Formerly, adipose tissue has been considered only as a store for excess energy. At present, it is well recognized that adipocytes exert various physiological functions, including BP control (through Agt production) (Thatcher et al. 2009, Kalupahana & Moustaid-Moussa 2012). Moreover, they synthesize various hormones with homeostatic function (adipokines). The localization of Agt mRNA expression in adipose tissue was disclosed by Campbell & Habener (1987) and Cassis et al. (1988). They demonstrated it in perivascular adipose tissue surrounding the rat aorta as well as in periatrial and periaortic rat brown adipose tissue respectively. The importance of adipose Agt has been substantiated by Massiéra et al. (2001) in transgenic mice overexpressing Agt in adipocytes on a WT or Agt-deficient background. They found detectable circulating Agt concentration in Agt-deficient mice with Agt expressed only in adipocytes and these mice were normotensive. By contrast, in WT mice, the transgenic overexpression of adipocyte Agt not only increased circulating Agt concentration but also increased BP. By contrast, mice with deleted adipocyte Agt had a lower BP than their WT counterparts (Yiannikouris et al. 2012a). Not surprisingly, Agt mRNA expression levels were higher in visceral adipose tissue of Sprague–Dawley rats with diet-induced obesity and hypertension (Boustany et al. 2004). In addition, losartan treatment (AT1 receptor blocker) was more effective in obesity-prone Sprague–Dawley rats than in obesity-resistant Sprague–Dawley rats, in which hypertension was induced by a HFD (Boustany et al. 2005). In humans, obesity is associated with increased plasma and adipose tissue Agt, renin, ACE, and Ang II, showing both systemic and adipose tissue overactivity of RAS. Importantly, body weight loss in humans has led to the lowering of the RAS overactivity (Engeli et al. 2005).
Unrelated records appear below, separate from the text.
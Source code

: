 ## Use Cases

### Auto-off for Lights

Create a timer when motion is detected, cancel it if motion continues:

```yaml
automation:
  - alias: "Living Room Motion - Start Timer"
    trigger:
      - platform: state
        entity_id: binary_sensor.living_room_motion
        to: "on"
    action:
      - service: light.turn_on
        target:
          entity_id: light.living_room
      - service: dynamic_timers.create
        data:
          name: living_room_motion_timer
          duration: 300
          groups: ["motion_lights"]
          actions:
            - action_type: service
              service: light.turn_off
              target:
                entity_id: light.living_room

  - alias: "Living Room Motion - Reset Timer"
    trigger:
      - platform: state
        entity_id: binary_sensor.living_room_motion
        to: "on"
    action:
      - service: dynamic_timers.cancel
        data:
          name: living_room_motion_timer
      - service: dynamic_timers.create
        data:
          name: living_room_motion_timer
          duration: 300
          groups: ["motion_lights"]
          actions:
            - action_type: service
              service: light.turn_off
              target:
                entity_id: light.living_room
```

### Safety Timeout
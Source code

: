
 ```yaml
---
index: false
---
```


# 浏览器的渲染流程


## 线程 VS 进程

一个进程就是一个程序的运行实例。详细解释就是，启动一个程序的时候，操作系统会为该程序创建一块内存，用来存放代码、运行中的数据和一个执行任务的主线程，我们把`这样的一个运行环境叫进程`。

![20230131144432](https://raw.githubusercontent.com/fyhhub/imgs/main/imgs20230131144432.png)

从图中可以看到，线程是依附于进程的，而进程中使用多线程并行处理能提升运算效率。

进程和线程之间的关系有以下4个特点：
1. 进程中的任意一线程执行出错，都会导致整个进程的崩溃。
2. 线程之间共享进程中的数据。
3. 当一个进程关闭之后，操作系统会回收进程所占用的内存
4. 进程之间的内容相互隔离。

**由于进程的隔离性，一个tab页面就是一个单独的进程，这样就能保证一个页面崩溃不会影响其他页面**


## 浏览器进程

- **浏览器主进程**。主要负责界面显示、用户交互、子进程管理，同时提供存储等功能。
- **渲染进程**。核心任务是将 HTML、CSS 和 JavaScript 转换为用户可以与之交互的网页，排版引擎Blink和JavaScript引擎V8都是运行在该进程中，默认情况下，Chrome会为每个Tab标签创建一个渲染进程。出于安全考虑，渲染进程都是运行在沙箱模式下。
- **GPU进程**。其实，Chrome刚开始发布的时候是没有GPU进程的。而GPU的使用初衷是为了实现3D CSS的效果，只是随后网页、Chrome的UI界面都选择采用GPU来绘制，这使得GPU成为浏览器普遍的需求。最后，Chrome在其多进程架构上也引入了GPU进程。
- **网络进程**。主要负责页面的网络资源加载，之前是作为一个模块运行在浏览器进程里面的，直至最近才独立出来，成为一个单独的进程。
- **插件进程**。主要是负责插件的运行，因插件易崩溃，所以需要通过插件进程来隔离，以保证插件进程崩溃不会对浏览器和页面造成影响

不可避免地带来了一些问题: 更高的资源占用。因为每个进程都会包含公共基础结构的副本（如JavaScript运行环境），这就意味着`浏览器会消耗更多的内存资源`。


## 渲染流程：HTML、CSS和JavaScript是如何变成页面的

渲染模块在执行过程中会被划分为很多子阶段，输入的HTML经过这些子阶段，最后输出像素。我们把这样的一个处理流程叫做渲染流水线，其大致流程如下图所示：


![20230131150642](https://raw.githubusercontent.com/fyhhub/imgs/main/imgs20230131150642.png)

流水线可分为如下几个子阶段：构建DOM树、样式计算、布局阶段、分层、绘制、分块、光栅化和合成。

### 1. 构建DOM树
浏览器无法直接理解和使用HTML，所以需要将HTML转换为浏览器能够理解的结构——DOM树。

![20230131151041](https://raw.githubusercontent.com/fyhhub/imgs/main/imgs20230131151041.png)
Recently, Yiannikouris et al. (2012b) have evaluated the importance of adipose tissue RAS in the development of obesity-related hypertension using a low-fat diet and a HFD. They found that a HFD induced increase in BP only in WT mice, while there was no increase in BP in mice lacking the Agt gene only in adipocytes. Interestingly, mice of both types gained weight similarly and had similar amounts of fat mass on a HFD. The most interesting finding of this study was similar plasma Agt protein levels in WT and knock-out mice, which is in contrast with the previously accepted hypothesis that the increased adipose tissue Agt gene expression is responsible for high plasma Agt levels and the activation of systemic RAS in obesity. However, plasma Ang II level was increased in WT mice fed a HFD but not in knock-out mice. Thus, whether this could be a link explaining the effect of local adipose RAS on the synthesis of circulating Ang II remains yet to be determined.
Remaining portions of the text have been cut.